▶ _TASK DETAILS_:
From the entries below, say how many lines carry the word "SqlProviderServices", and give nothing but the number.

● ● ● ●

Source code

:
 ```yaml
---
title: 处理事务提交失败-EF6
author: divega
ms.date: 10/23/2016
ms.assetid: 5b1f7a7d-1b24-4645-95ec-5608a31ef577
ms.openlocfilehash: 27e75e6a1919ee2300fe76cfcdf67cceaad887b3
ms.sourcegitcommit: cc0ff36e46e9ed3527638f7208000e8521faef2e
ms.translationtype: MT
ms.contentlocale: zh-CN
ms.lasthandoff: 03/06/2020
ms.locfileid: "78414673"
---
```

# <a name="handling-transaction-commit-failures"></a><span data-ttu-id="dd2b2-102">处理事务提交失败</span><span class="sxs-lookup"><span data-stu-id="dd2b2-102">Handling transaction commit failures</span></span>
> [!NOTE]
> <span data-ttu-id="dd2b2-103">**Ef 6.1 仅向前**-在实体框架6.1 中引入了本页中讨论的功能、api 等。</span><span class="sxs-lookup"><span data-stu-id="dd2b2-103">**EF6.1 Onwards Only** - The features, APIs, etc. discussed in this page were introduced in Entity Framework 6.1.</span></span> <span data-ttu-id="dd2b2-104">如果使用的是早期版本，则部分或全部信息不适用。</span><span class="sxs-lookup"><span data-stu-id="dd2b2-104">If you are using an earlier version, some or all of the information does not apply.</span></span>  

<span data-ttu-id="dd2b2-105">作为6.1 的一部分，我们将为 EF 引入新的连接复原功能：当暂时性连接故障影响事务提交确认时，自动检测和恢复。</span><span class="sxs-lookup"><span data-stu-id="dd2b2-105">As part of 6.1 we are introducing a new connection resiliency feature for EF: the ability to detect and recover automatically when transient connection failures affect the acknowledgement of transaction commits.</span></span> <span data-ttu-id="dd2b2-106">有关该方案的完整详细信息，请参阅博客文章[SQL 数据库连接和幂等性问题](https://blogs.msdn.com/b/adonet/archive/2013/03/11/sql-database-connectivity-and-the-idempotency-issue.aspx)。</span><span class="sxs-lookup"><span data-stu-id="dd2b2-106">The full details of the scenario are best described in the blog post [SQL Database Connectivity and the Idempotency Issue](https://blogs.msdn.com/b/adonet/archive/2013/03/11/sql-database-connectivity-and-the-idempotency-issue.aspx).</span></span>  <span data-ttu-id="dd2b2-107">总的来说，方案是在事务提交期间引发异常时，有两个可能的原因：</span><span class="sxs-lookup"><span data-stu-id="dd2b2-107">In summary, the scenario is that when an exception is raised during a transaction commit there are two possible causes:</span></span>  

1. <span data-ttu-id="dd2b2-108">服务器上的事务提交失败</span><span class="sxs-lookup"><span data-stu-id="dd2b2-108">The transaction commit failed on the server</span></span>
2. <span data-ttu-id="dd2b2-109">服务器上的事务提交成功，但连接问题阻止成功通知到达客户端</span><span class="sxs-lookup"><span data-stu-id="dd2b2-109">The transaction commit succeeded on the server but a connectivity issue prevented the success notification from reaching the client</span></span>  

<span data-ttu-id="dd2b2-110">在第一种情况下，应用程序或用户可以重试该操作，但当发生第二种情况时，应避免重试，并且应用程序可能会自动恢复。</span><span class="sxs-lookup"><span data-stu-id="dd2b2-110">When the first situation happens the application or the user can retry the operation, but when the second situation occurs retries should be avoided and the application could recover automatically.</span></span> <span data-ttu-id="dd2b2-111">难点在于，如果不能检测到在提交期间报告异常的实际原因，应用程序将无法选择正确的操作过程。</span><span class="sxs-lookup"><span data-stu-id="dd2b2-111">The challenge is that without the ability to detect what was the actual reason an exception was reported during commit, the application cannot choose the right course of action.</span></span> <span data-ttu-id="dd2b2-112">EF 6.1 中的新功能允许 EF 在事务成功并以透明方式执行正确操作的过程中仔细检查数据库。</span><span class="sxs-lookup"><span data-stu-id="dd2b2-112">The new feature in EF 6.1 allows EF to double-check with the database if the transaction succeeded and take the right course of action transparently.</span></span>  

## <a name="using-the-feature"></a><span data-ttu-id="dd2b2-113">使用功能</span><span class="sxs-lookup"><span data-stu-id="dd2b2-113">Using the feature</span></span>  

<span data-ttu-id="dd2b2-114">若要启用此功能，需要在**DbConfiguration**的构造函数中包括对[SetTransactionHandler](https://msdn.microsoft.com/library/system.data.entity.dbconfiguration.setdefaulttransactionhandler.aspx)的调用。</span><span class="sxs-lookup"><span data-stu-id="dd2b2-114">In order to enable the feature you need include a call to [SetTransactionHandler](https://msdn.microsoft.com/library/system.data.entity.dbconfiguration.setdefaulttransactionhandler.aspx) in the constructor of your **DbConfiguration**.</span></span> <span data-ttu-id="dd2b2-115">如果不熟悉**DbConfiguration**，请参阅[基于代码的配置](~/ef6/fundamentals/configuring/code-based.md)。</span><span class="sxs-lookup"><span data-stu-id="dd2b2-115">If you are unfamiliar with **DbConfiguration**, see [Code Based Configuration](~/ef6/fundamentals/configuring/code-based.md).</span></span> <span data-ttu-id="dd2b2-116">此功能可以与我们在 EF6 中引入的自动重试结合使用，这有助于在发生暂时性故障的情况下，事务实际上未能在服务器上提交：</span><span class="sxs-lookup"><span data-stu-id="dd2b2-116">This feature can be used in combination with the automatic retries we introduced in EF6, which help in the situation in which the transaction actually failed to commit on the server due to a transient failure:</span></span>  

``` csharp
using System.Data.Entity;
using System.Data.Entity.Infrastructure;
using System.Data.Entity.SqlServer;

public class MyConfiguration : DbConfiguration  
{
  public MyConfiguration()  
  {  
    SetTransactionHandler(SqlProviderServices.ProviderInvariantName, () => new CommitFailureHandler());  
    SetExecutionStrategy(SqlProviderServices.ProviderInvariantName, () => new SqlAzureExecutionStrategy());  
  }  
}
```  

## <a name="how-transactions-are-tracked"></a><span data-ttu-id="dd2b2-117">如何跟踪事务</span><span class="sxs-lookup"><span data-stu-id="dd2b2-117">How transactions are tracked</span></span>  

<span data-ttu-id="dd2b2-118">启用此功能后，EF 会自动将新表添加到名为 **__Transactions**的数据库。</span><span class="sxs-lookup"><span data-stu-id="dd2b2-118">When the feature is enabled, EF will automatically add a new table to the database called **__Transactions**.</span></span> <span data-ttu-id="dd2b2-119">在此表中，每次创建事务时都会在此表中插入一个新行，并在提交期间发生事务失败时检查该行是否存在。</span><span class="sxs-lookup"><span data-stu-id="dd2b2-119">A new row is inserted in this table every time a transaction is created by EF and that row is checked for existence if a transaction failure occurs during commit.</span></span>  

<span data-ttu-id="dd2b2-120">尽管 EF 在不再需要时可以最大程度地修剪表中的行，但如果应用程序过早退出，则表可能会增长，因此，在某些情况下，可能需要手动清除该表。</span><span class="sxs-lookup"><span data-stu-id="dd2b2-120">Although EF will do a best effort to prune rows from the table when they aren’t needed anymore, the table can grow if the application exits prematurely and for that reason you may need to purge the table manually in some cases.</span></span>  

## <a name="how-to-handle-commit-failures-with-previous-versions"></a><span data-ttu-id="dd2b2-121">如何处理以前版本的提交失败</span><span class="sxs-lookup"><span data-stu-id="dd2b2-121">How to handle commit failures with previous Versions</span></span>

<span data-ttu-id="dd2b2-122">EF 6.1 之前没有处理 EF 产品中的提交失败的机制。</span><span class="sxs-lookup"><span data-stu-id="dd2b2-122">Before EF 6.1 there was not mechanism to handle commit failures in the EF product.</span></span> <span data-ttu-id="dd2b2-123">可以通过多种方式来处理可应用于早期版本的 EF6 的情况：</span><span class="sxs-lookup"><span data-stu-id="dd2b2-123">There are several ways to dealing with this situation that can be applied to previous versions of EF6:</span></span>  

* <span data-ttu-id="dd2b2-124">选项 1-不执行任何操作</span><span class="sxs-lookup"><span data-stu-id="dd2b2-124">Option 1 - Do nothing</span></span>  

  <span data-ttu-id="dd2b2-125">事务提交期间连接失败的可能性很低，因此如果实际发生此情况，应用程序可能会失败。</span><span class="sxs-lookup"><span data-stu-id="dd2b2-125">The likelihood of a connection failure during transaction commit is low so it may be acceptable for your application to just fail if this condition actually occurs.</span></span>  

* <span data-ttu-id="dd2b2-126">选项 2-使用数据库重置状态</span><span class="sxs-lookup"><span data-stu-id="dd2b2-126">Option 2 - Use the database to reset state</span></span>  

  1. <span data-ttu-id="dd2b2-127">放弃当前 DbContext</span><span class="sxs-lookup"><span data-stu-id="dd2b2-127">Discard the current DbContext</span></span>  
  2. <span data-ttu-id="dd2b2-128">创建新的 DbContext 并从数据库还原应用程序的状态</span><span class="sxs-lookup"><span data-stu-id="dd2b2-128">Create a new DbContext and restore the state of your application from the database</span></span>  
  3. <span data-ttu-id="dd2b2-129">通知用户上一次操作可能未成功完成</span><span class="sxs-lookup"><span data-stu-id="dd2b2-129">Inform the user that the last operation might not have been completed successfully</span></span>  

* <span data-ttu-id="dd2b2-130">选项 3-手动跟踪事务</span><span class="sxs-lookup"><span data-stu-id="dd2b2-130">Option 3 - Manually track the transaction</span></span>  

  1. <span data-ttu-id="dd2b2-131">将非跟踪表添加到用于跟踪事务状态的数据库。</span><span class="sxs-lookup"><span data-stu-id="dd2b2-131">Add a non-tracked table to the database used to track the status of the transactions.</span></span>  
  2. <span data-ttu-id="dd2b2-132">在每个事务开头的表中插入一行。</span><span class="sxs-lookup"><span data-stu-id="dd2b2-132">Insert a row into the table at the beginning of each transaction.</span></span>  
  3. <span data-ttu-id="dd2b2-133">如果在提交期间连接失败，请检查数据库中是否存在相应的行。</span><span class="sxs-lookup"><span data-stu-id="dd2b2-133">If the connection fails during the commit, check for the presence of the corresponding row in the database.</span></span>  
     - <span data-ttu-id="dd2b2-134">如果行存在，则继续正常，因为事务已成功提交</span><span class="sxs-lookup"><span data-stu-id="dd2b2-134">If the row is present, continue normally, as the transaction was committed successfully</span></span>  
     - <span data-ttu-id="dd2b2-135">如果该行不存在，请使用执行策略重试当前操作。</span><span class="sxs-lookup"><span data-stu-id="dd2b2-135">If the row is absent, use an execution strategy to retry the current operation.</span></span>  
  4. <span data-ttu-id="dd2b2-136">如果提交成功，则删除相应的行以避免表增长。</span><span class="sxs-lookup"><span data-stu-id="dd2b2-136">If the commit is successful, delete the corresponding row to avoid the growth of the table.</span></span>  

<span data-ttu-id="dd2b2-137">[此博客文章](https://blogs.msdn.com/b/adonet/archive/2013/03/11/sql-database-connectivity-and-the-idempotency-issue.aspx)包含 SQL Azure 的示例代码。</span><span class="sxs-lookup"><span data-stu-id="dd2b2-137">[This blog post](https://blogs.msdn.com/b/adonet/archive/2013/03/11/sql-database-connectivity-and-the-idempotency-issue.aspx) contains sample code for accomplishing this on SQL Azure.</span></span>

● ● ● ●

▶ _EXERCISE SOLUTION_:
2